Часть 1 – Серебряная орбита Дмитрия Богинова
Часть 2 – Как тренер Богинов угнал танк и спас Всеволода Боброва
Рассказ о незаурядном тренере и замечательном человеке был бы неполным, если не упомянуть о различных приколах, на которые Дмитрий Николаевич Богинов был горазд.

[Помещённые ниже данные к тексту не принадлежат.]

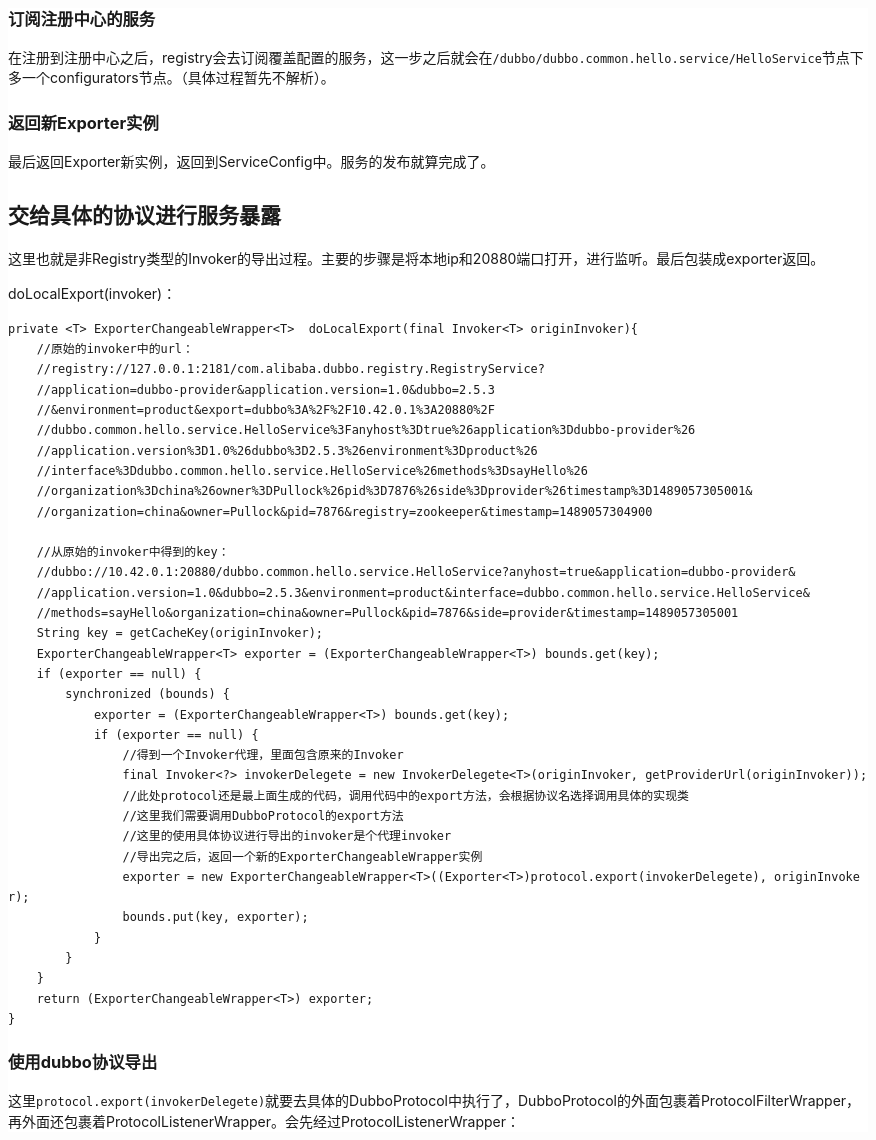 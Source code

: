 ### 订阅注册中心的服务
在注册到注册中心之后，registry会去订阅覆盖配置的服务，这一步之后就会在`/dubbo/dubbo.common.hello.service/HelloService`节点下多一个configurators节点。（具体过程暂先不解析）。

### 返回新Exporter实例
最后返回Exporter新实例，返回到ServiceConfig中。服务的发布就算完成了。


## 交给具体的协议进行服务暴露
这里也就是非Registry类型的Invoker的导出过程。主要的步骤是将本地ip和20880端口打开，进行监听。最后包装成exporter返回。

doLocalExport(invoker)：

```
private <T> ExporterChangeableWrapper<T>  doLocalExport(final Invoker<T> originInvoker){
	//原始的invoker中的url：
    //registry://127.0.0.1:2181/com.alibaba.dubbo.registry.RegistryService?
    //application=dubbo-provider&application.version=1.0&dubbo=2.5.3
    //&environment=product&export=dubbo%3A%2F%2F10.42.0.1%3A20880%2F
    //dubbo.common.hello.service.HelloService%3Fanyhost%3Dtrue%26application%3Ddubbo-provider%26
    //application.version%3D1.0%26dubbo%3D2.5.3%26environment%3Dproduct%26
    //interface%3Ddubbo.common.hello.service.HelloService%26methods%3DsayHello%26
    //organization%3Dchina%26owner%3DPullock%26pid%3D7876%26side%3Dprovider%26timestamp%3D1489057305001&
    //organization=china&owner=Pullock&pid=7876&registry=zookeeper&timestamp=1489057304900
    
    //从原始的invoker中得到的key：
    //dubbo://10.42.0.1:20880/dubbo.common.hello.service.HelloService?anyhost=true&application=dubbo-provider&
    //application.version=1.0&dubbo=2.5.3&environment=product&interface=dubbo.common.hello.service.HelloService&
    //methods=sayHello&organization=china&owner=Pullock&pid=7876&side=provider&timestamp=1489057305001
    String key = getCacheKey(originInvoker);
    ExporterChangeableWrapper<T> exporter = (ExporterChangeableWrapper<T>) bounds.get(key);
    if (exporter == null) {
        synchronized (bounds) {
            exporter = (ExporterChangeableWrapper<T>) bounds.get(key);
            if (exporter == null) {
            	//得到一个Invoker代理，里面包含原来的Invoker
                final Invoker<?> invokerDelegete = new InvokerDelegete<T>(originInvoker, getProviderUrl(originInvoker));
                //此处protocol还是最上面生成的代码，调用代码中的export方法，会根据协议名选择调用具体的实现类
                //这里我们需要调用DubboProtocol的export方法
                //这里的使用具体协议进行导出的invoker是个代理invoker
                //导出完之后，返回一个新的ExporterChangeableWrapper实例
                exporter = new ExporterChangeableWrapper<T>((Exporter<T>)protocol.export(invokerDelegete), originInvoker);
                bounds.put(key, exporter);
            }
        }
    }
    return (ExporterChangeableWrapper<T>) exporter;
}
```
### 使用dubbo协议导出
这里`protocol.export(invokerDelegete)`就要去具体的DubboProtocol中执行了，DubboProtocol的外面包裹着ProtocolFilterWrapper，再外面还包裹着ProtocolListenerWrapper。会先经过ProtocolListenerWrapper：
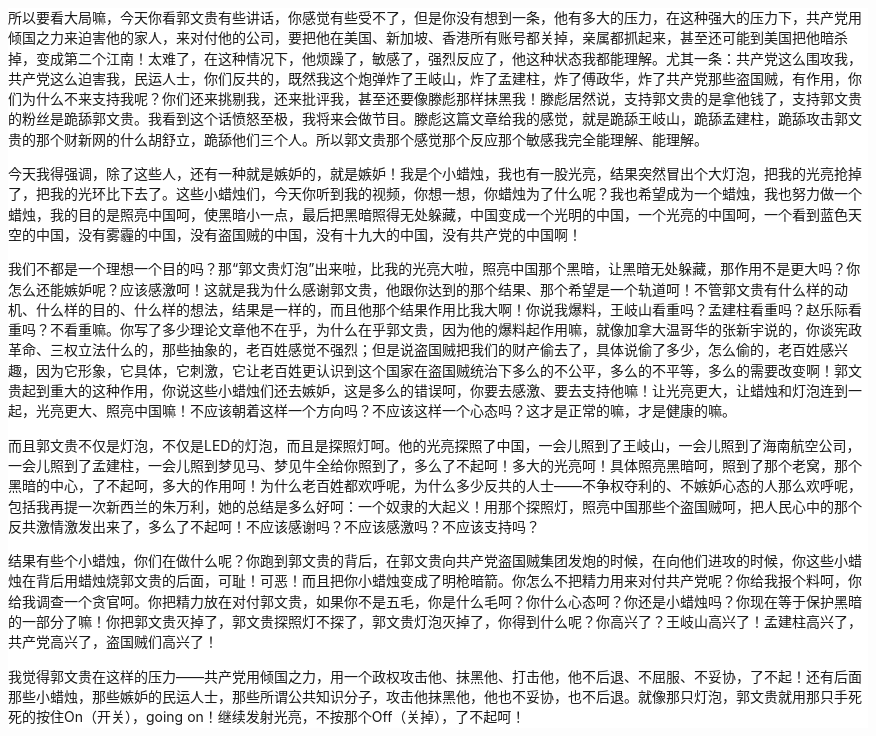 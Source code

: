 






所以要看大局嘛，今天你看郭文贵有些讲话，你感觉有些受不了，但是你没有想到一条，他有多大的压力，在这种强大的压力下，共产党用倾国之力来迫害他的家人，来对付他的公司，要把他在美国、新加坡、香港所有账号都关掉，亲属都抓起来，甚至还可能到美国把他暗杀掉，变成第二个江南！太难了，在这种情况下，他烦躁了，敏感了，强烈反应了，他这种状态我都能理解。尤其一条：共产党这么围攻我，共产党这么迫害我，民运人士，你们反共的，既然我这个炮弹炸了王岐山，炸了孟建柱，炸了傅政华，炸了共产党那些盗国贼，有作用，你们为什么不来支持我呢？你们还来挑剔我，还来批评我，甚至还要像滕彪那样抹黑我！滕彪居然说，支持郭文贵的是拿他钱了，支持郭文贵的粉丝是跪舔郭文贵。我看到这个话愤怒至极，我将来会做节目。滕彪这篇文章给我的感觉，就是跪舔王岐山，跪舔孟建柱，跪舔攻击郭文贵的那个财新网的什么胡舒立，跪舔他们三个人。所以郭文贵那个感觉那个反应那个敏感我完全能理解、能理解。








今天我得强调，除了这些人，还有一种就是嫉妒的，就是嫉妒！我是个小蜡烛，我也有一股光亮，结果突然冒出个大灯泡，把我的光亮抢掉了，把我的光环比下去了。这些小蜡烛们，今天你听到我的视频，你想一想，你蜡烛为了什么呢？我也希望成为一个蜡烛，我也努力做一个蜡烛，我的目的是照亮中国呵，使黑暗小一点，最后把黑暗照得无处躲藏，中国变成一个光明的中国，一个光亮的中国呵，一个看到蓝色天空的中国，没有雾霾的中国，没有盗国贼的中国，没有十九大的中国，没有共产党的中国啊！








我们不都是一个理想一个目的吗？那“郭文贵灯泡”出来啦，比我的光亮大啦，照亮中国那个黑暗，让黑暗无处躲藏，那作用不是更大吗？你怎么还能嫉妒呢？应该感激呵！这就是我为什么感谢郭文贵，他跟你达到的那个结果、那个希望是一个轨道呵！不管郭文贵有什么样的动机、什么样的目的、什么样的想法，结果是一样的，而且他那个结果作用比我大啊！你说我爆料，王岐山看重吗？孟建柱看重吗？赵乐际看重吗？不看重嘛。你写了多少理论文章他不在乎，为什么在乎郭文贵，因为他的爆料起作用嘛，就像加拿大温哥华的张新宇说的，你谈宪政革命、三权立法什么的，那些抽象的，老百姓感觉不强烈；但是说盗国贼把我们的财产偷去了，具体说偷了多少，怎么偷的，老百姓感兴趣，因为它形象，它具体，它刺激，它让老百姓更认识到这个国家在盗国贼统治下多么的不公平，多么的不平等，多么的需要改变啊！郭文贵起到重大的这种作用，你说这些小蜡烛们还去嫉妒，这是多么的错误呵，你要去感激、要去支持他嘛！让光亮更大，让蜡烛和灯泡连到一起，光亮更大、照亮中国嘛！不应该朝着这样一个方向吗？不应该这样一个心态吗？这才是正常的嘛，才是健康的嘛。








而且郭文贵不仅是灯泡，不仅是LED的灯泡，而且是探照灯呵。他的光亮探照了中国，一会儿照到了王岐山，一会儿照到了海南航空公司，一会儿照到了孟建柱，一会儿照到梦见马、梦见牛全给你照到了，多么了不起呵！多大的光亮呵！具体照亮黑暗呵，照到了那个老窝，那个黑暗的中心，了不起呵，多大的作用呵！为什么老百姓都欢呼呢，为什么多少反共的人士——不争权夺利的、不嫉妒心态的人那么欢呼呢，包括我再提一次新西兰的朱万利，她的总结是多么好呵：一个奴隶的大起义！用那个探照灯，照亮中国那些个盗国贼呵，把人民心中的那个反共激情激发出来了，多么了不起呵！不应该感谢吗？不应该感激吗？不应该支持吗？








结果有些个小蜡烛，你们在做什么呢？你跑到郭文贵的背后，在郭文贵向共产党盗国贼集团发炮的时候，在向他们进攻的时候，你这些小蜡烛在背后用蜡烛烧郭文贵的后面，可耻！可恶！而且把你小蜡烛变成了明枪暗箭。你怎么不把精力用来对付共产党呢？你给我报个料呵，你给我调查一个贪官呵。你把精力放在对付郭文贵，如果你不是五毛，你是什么毛呵？你什么心态呵？你还是小蜡烛吗？你现在等于保护黑暗的一部分了嘛！你把郭文贵灭掉了，郭文贵探照灯不探了，郭文贵灯泡灭掉了，你得到什么呢？你高兴了？王岐山高兴了！孟建柱高兴了，共产党高兴了，盗国贼们高兴了！








我觉得郭文贵在这样的压力——共产党用倾国之力，用一个政权攻击他、抹黑他、打击他，他不后退、不屈服、不妥协，了不起！还有后面那些小蜡烛，那些嫉妒的民运人士，那些所谓公共知识分子，攻击他抹黑他，他也不妥协，也不后退。就像那只灯泡，郭文贵就用那只手死死的按住On（开关），going on！继续发射光亮，不按那个Off（关掉），了不起呵！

Легенд вокруг него ходило немало. Больше всего поражало, как он моментально сходился с любым собеседником, будь то автослесарь или известный режиссёр, секретарь ЦК КПСС или инспектор ГАИ. А как любили его учёные, особенно из горьковского НИРФИ — научно-исследовательского радиофизического института, которым руководил знаменитый академик Андрей Гапонов. В начале 60-х, возглавляя местное «Торпедо», Дмитрий Николаевич был частым гостем в учёной среде и мог часами общаться с переполненным залом. Причём, что подкупало всех, расспрашивать Богинова можно было не только о хоккее или о спорте вообще — затрагивали любые, даже самые актуальные для хрущёвской оттепели темы, и у тренера всегда и на всё было своё, чаще всего не совпадающее с общепринятым мнение. Не удивительно, что тот же Гапонов как-то признался: «Встреч с Дмитрием Николаевичем не пропускал никогда. На заседаниях Академии наук, если доклад президента длится больше полутора часов, встаю и ухожу. А Богинова готов был слушать сколько угодно».
Дмитрий Богинов
Торт для «юбиляра»
Богинов выделялся среди коллег по советскому тренерскому цеху, стоял особняком. Потому и отношение к нему было неоднозначным — кому-то не нравилась его независимость, кто-то просто побаивался острого на слово бывшего фронтовика, но большинство относилось с уважением.
Из рассказов про Богинова чаще вспоминают историю про торт в Швейцарии. Дело было на хоккейном чемпионате мира 1961 года. Он жил в одном номере с тренером московского «Спартака» Александром Новокрещёновым.
«Не знаю, что и думать, — рассказывал позже о происшедшем Новокрещёнов другим участникам тренерской туристической спецгруппы. — Вчера вечером заявляется в номер официант с огромным тортом и шампанским. Я думал — ошибся номером, но Димка вежливо что-то говорит по-французски, берёт торт, а парня выпроваживает. „Это, — объясняет, — мне, в знак уважения, как почётному гостю“. Странно, правда? Почему это он — почётный гость? С какой стати?»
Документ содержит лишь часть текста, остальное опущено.